■ **What needs to be done**
Wherever the word "como" turns up in a line of the entries, copy that line.

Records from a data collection
▬▬▬▬▬▬

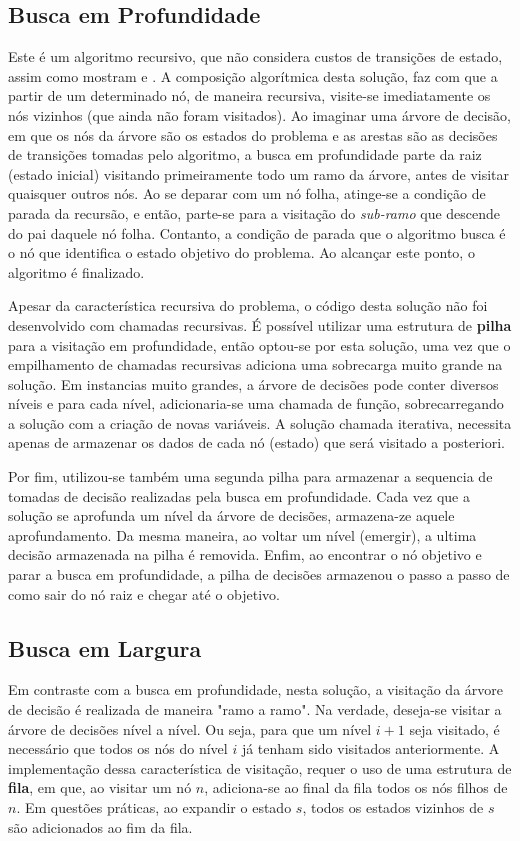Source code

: \documentclass[12pt]{article}
\begin{document}
\subsection{Busca em Profundidade}
Este é um algoritmo recursivo, que não considera custos de transições de
estado, assim como mostram \cite{stuart:00} e \cite{cormen:01}.
A composição algorítmica desta solução, faz com que a partir de um determinado
nó, de maneira recursiva, visite-se imediatamente os nós vizinhos (que ainda
não foram visitados).
Ao imaginar uma árvore de decisão, em que os nós da árvore são os estados do
problema e as arestas são as decisões de transições tomadas pelo algoritmo,
a busca em profundidade parte da raiz (estado inicial) visitando primeiramente
todo um ramo da árvore, antes de visitar quaisquer outros nós.
Ao se deparar com um nó folha, atinge-se a condição de parada da recursão,
e então, parte-se para a visitação do \textit{sub-ramo} que descende do pai
daquele nó folha.
Contanto, a condição de parada que o algoritmo busca é o nó que identifica
o estado objetivo do problema.
Ao alcançar este ponto, o algoritmo é finalizado.

Apesar da característica recursiva do problema, o código desta solução não
foi desenvolvido com chamadas recursivas.
É possível utilizar uma estrutura de \textbf{pilha} para a visitação em
profundidade, então optou-se por esta solução, uma vez que o empilhamento
de chamadas recursivas adiciona uma sobrecarga muito grande na solução.
Em instancias muito grandes, a árvore de decisões pode conter diversos níveis
e para cada nível, adicionaria-se uma chamada de função, sobrecarregando
a solução com a criação de novas variáveis.
A solução chamada iterativa, necessita apenas de armazenar os dados de cada
nó (estado) que será visitado a posteriori.

Por fim, utilizou-se também uma segunda pilha para armazenar a sequencia de
tomadas de decisão realizadas pela busca em profundidade.
Cada vez que a solução se aprofunda um nível da árvore de decisões, armazena-ze
aquele aprofundamento.
Da mesma maneira, ao voltar um nível (emergir), a ultima decisão armazenada
na pilha é removida.
Enfim, ao encontrar o nó objetivo e parar a busca em profundidade, a pilha
de decisões armazenou o passo a passo de como sair do nó raiz e chegar até
o objetivo.

\subsection{Busca em Largura}
Em contraste com a busca em profundidade, nesta solução, a visitação
da árvore de decisão é realizada de maneira "ramo a ramo".
Na verdade, deseja-se visitar a árvore de decisões nível a nível.
Ou seja, para que um nível $i+1$ seja visitado, é necessário que todos
os nós do nível $i$ já tenham sido visitados anteriormente.
A implementação dessa característica de visitação, requer o uso de uma
estrutura de \textbf{fila}, em que, ao visitar um nó $n$, adiciona-se
ao final da fila todos os nós filhos de $n$.
Em questões práticas, ao expandir o estado $s$, todos os estados vizinhos
de $s$ são adicionados ao fim da fila.
\end{document}
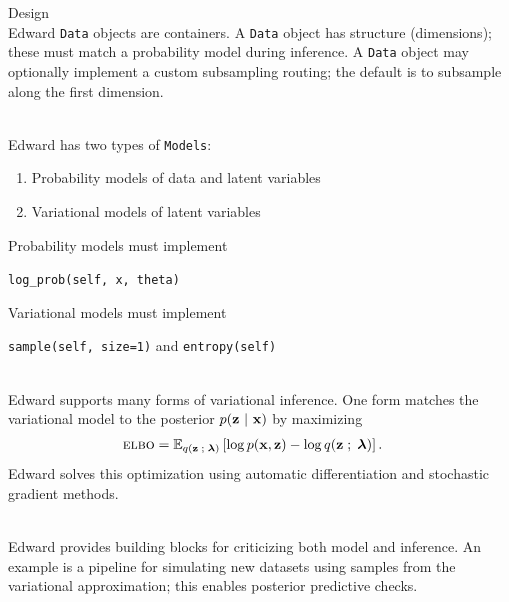 \documentclass{beamer}
\begin{document}
\begin{frame}[t]
\begin{columns}[t,totalwidth=10in]
\begin{column}{\onecolwid}
\begin{block}{Design}
\\
Edward \texttt{Data} objects are containers. A \texttt{Data} object has structure 
(dimensions); these must match a probability model during inference. A \texttt
{Data} object may optionally implement a custom subsampling routing; the default
is to subsample along the first dimension.

\vspace*{0.5in}

\\
Edward has two types of \texttt{Models}:
\begin{enumerate}
  \item Probability models of data and latent variables
  \item Variational models of latent variables
\end{enumerate}

Probability models must implement
\begin{center}
\texttt{log\_prob(self, x, theta)}
\end{center}

Variational models must implement
\begin{center}
\texttt{sample(self, size=1)} and \texttt{entropy(self)}
\end{center}

\vspace*{0.5in}

\\
Edward supports many forms of variational inference. One form matches the
variational model to the posterior $p(\boldsymbol{\mathbf{z}}~\vert~\boldsymbol{\mathbf{x}})$ by maximizing
\begin{align}
  \textsc{elbo} &= 
  \mathbb{E}_{q(\boldsymbol{\mathbf{z}}\;;\;\boldsymbol{\mathbf{\lambda}})}
  \left[
  \log p(\boldsymbol{\mathbf{x}},\boldsymbol{\mathbf{z}})
  -
  \log q(\boldsymbol{\mathbf{z}}\;;\;\boldsymbol{\mathbf{\lambda}})
  \right].
  \label{eq:elbo}
\end{align}
Edward solves this optimization using automatic differentiation and stochastic
gradient methods.

\vspace*{0.5in}

\\
Edward provides building blocks for criticizing both model and inference.
An example is a pipeline for simulating new datasets using samples from the
variational approximation; this enables posterior predictive checks.

\end{block}


\end{column}
\end{columns}
\end{frame}
\end{document}
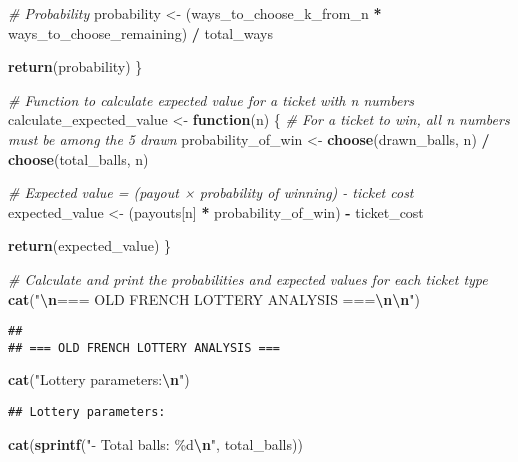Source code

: \documentclass[
]{article}
\newenvironment{Shaded}{\begin{snugshade}}{\end{snugshade}}
\newcommand{\CommentTok}[1]{\textcolor[rgb]{0.56,0.35,0.01}{\textit{#1}}}
\newcommand{\ControlFlowTok}[1]{\textcolor[rgb]{0.13,0.29,0.53}{\textbf{#1}}}
\newcommand{\FunctionTok}[1]{\textcolor[rgb]{0.13,0.29,0.53}{\textbf{#1}}}
\newcommand{\NormalTok}[1]{#1}
\newcommand{\OtherTok}[1]{\textcolor[rgb]{0.56,0.35,0.01}{#1}}
\newcommand{\SpecialCharTok}[1]{\textcolor[rgb]{0.81,0.36,0.00}{\textbf{#1}}}
\newcommand{\StringTok}[1]{\textcolor[rgb]{0.31,0.60,0.02}{#1}}
\begin{document}
\begin{Shaded}
\begin{Highlighting}[]
  \CommentTok{\# Probability}
\NormalTok{  probability }\OtherTok{\textless{}{-}}\NormalTok{ (ways\_to\_choose\_k\_from\_n }\SpecialCharTok{*}\NormalTok{ ways\_to\_choose\_remaining) }\SpecialCharTok{/}\NormalTok{ total\_ways}
  
  \FunctionTok{return}\NormalTok{(probability)}
\NormalTok{\}}

\CommentTok{\# Function to calculate expected value for a ticket with n numbers}
\NormalTok{calculate\_expected\_value }\OtherTok{\textless{}{-}} \ControlFlowTok{function}\NormalTok{(n) \{}
  \CommentTok{\# For a ticket to win, all n numbers must be among the 5 drawn}
\NormalTok{  probability\_of\_win }\OtherTok{\textless{}{-}} \FunctionTok{choose}\NormalTok{(drawn\_balls, n) }\SpecialCharTok{/} \FunctionTok{choose}\NormalTok{(total\_balls, n)}
  
  \CommentTok{\# Expected value = (payout × probability of winning) {-} ticket cost}
\NormalTok{  expected\_value }\OtherTok{\textless{}{-}}\NormalTok{ (payouts[n] }\SpecialCharTok{*}\NormalTok{ probability\_of\_win) }\SpecialCharTok{{-}}\NormalTok{ ticket\_cost}
  
  \FunctionTok{return}\NormalTok{(expected\_value)}
\NormalTok{\}}

\CommentTok{\# Calculate and print the probabilities and expected values for each ticket type}
\FunctionTok{cat}\NormalTok{(}\StringTok{"}\SpecialCharTok{\textbackslash{}n}\StringTok{=== OLD FRENCH LOTTERY ANALYSIS ===}\SpecialCharTok{\textbackslash{}n\textbackslash{}n}\StringTok{"}\NormalTok{)}
\end{Highlighting}
\end{Shaded}

\begin{verbatim}
## 
## === OLD FRENCH LOTTERY ANALYSIS ===
\end{verbatim}

\begin{Shaded}
\begin{Highlighting}[]
\FunctionTok{cat}\NormalTok{(}\StringTok{"Lottery parameters:}\SpecialCharTok{\textbackslash{}n}\StringTok{"}\NormalTok{)}
\end{Highlighting}
\end{Shaded}

\begin{verbatim}
## Lottery parameters:
\end{verbatim}

\begin{Shaded}
\begin{Highlighting}[]
\FunctionTok{cat}\NormalTok{(}\FunctionTok{sprintf}\NormalTok{(}\StringTok{"{-} Total balls: \%d}\SpecialCharTok{\textbackslash{}n}\StringTok{"}\NormalTok{, total\_balls))}
\end{Highlighting}
\end{Shaded}
\end{document}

▬▬▬▬▬▬

■ **Response box**
estado, assim como mostram \cite{stuart:00} e \cite{cormen:01}.
de decisões armazenou o passo a passo de como sair do nó raiz e chegar até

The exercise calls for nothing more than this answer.